Zeros in scRNA-seq data: good or bad? How to embrace or tackle zeros in scRNA-seq data analysis?

Abstract Single-cell RNA sequencing (scRNA-seq) technologies have revolutionized biomedical sciences by enabling genome-wide profiling of gene expression levels at an unprecedented single-cell resolution. A distinct characteristic of scRNA-seq data is the vast proportion of zeros unseen in bulk RNA-seq data. Researchers view these zeros differently: some regard zeros as biological signals representing no or low gene expression, while others regard zeros as false signals or missing data to be corrected. As a result, the scRNA-seq field faces much controversy regarding how to handle zeros in data analysis.
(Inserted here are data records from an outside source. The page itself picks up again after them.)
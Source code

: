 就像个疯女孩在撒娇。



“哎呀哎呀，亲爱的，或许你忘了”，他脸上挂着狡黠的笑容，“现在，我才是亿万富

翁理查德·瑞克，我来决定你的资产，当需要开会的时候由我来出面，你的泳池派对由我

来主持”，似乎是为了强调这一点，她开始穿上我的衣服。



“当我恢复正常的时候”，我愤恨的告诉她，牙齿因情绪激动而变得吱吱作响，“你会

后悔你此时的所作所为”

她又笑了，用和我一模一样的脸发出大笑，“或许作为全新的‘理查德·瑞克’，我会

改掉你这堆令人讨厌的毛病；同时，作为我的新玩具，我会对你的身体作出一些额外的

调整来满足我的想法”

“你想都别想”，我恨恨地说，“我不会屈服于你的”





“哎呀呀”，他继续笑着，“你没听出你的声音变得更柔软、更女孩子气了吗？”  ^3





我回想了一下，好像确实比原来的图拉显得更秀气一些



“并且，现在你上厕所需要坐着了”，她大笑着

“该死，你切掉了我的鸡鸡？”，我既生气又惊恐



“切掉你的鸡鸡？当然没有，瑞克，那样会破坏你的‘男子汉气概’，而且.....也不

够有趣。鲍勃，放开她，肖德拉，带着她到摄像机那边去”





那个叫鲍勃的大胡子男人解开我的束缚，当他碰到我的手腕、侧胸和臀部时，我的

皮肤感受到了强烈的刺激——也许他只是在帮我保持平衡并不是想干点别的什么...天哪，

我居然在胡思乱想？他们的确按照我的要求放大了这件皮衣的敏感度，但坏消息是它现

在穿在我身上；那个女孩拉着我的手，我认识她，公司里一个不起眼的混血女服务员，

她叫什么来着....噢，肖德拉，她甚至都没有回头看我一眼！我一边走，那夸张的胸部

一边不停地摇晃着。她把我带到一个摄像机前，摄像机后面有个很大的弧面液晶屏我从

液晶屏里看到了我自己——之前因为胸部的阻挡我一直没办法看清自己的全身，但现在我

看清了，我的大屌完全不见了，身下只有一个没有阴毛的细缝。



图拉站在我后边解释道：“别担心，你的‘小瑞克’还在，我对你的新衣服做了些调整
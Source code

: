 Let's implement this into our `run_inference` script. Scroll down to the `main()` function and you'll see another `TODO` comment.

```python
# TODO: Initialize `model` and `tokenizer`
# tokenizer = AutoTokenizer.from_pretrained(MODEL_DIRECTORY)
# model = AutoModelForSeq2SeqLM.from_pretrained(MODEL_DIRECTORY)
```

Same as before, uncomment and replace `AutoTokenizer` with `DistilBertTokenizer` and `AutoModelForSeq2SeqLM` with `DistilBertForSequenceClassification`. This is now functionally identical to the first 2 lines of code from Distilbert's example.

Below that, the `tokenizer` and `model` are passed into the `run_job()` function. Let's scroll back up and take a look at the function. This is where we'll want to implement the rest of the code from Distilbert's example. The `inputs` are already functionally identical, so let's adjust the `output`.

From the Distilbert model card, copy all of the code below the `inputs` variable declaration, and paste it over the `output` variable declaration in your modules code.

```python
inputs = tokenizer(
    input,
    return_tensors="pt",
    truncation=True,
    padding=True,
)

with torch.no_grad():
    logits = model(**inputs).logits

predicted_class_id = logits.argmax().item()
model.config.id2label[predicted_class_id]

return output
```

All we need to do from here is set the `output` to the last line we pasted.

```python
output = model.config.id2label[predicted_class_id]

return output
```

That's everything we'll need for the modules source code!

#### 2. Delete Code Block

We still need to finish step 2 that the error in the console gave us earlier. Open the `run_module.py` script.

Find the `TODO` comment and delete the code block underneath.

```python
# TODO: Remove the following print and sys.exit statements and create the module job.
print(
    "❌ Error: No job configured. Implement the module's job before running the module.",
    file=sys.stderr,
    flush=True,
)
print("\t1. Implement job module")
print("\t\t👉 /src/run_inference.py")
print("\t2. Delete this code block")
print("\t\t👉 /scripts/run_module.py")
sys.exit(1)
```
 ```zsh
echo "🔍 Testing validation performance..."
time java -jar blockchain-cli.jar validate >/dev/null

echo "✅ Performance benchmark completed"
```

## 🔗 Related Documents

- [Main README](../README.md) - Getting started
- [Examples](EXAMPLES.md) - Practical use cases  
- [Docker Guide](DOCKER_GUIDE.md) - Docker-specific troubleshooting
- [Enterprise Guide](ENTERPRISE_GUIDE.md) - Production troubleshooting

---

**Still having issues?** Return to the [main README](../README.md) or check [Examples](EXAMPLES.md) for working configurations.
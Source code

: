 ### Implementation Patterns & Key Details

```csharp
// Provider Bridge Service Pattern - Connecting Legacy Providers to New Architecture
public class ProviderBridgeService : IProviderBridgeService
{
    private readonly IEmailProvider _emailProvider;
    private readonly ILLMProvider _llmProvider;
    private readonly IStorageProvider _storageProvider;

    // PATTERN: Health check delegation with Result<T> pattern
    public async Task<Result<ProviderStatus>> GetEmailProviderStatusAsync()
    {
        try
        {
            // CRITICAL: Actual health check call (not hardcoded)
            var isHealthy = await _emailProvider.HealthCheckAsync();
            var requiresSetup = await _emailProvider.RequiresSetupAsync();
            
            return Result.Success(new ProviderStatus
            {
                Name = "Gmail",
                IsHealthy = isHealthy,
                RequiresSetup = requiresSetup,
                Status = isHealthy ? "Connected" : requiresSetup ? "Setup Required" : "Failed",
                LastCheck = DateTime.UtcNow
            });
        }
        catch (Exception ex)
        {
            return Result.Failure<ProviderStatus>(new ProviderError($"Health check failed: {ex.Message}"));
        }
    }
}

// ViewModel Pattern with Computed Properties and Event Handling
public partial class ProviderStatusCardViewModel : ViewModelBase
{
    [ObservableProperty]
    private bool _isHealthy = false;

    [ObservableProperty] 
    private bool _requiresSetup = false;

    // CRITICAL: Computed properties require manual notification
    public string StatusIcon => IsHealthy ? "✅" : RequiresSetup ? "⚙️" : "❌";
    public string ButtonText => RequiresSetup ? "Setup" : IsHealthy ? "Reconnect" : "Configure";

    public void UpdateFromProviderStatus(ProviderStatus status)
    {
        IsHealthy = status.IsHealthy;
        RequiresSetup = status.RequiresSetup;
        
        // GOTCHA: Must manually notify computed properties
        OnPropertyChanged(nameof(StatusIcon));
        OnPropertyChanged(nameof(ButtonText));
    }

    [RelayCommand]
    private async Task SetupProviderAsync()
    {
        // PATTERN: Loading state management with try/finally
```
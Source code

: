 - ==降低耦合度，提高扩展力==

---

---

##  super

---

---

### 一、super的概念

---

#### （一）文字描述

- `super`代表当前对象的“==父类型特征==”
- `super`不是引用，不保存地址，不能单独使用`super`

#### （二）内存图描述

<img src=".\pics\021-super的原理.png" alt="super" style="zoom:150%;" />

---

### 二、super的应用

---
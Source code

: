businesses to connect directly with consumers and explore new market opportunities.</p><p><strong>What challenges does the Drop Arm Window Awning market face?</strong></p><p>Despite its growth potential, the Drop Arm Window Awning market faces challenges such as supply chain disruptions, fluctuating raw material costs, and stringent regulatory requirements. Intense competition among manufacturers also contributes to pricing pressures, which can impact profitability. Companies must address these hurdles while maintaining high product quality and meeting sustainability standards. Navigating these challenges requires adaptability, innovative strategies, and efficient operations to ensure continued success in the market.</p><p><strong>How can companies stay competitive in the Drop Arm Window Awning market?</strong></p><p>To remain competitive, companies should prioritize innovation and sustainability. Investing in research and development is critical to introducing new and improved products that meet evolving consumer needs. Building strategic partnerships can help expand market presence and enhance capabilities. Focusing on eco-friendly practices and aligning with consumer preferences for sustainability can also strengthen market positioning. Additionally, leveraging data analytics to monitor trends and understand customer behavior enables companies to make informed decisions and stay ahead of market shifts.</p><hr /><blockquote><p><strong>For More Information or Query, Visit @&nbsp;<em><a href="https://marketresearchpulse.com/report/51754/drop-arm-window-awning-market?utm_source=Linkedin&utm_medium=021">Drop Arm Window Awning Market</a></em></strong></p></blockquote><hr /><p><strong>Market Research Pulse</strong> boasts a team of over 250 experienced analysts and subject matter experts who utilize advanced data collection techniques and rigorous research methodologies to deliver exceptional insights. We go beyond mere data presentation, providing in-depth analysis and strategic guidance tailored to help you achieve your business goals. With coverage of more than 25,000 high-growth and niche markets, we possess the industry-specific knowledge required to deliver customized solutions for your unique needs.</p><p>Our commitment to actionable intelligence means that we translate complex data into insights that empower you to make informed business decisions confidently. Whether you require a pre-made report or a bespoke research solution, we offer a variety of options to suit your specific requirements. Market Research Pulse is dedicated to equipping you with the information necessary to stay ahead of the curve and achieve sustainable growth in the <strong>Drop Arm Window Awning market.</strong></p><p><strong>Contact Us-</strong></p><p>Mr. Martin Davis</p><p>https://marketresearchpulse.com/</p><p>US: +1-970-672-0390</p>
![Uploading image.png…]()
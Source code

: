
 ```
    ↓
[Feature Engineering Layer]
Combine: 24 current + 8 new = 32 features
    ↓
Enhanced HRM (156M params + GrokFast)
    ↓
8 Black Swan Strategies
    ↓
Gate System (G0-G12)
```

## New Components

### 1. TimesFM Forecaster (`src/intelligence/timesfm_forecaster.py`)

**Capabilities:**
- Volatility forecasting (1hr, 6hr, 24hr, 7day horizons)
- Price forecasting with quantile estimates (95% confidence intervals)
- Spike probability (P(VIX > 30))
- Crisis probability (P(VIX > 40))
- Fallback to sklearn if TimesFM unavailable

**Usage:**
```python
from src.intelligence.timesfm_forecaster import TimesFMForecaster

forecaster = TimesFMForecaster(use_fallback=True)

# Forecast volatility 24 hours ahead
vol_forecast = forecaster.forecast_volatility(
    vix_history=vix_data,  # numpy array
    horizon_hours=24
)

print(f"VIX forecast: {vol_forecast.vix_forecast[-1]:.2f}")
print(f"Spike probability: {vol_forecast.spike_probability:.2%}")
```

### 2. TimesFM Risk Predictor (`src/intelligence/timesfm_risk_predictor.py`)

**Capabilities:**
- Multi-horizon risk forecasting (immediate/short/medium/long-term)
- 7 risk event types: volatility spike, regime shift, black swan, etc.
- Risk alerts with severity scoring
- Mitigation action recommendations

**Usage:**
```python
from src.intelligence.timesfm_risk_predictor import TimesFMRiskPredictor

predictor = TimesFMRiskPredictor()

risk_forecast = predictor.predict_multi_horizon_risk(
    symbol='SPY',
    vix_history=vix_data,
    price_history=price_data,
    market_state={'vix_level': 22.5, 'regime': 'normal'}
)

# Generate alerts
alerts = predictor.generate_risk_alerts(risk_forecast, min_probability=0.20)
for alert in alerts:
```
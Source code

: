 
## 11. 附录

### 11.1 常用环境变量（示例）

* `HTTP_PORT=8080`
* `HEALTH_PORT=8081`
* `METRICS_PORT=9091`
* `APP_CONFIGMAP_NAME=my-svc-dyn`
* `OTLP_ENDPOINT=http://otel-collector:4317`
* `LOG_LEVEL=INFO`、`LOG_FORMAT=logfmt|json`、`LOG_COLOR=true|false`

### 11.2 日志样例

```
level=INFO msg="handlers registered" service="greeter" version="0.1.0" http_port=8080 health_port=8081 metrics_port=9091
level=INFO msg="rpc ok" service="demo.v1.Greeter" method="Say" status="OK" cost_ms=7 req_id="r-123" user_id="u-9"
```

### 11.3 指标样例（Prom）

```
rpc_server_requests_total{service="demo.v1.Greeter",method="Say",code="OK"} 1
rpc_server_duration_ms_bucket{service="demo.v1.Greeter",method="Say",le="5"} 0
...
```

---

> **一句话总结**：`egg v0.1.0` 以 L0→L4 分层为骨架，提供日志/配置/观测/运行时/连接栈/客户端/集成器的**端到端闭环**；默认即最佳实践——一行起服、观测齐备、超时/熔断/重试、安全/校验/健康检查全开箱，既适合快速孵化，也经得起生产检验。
In this paper, we first discuss the origins of biological and non-biological zeros in scRNA-seq data. Second, we clarify the definitions of several commonly-used but ambiguous terms, including “dropouts,” “excess zeros,” and “zero inflation.” Third, we evaluate the impacts of non-biological zeros on cell clustering and differential gene expression analysis. Fourth, we summarize the advantages, disadvantages, and suitable users of three input data types: original counts, imputed counts, and binarized counts. Finally, we discuss the open questions regarding non-biological zeros, the need for benchmarking, and the importance of transparent analysis.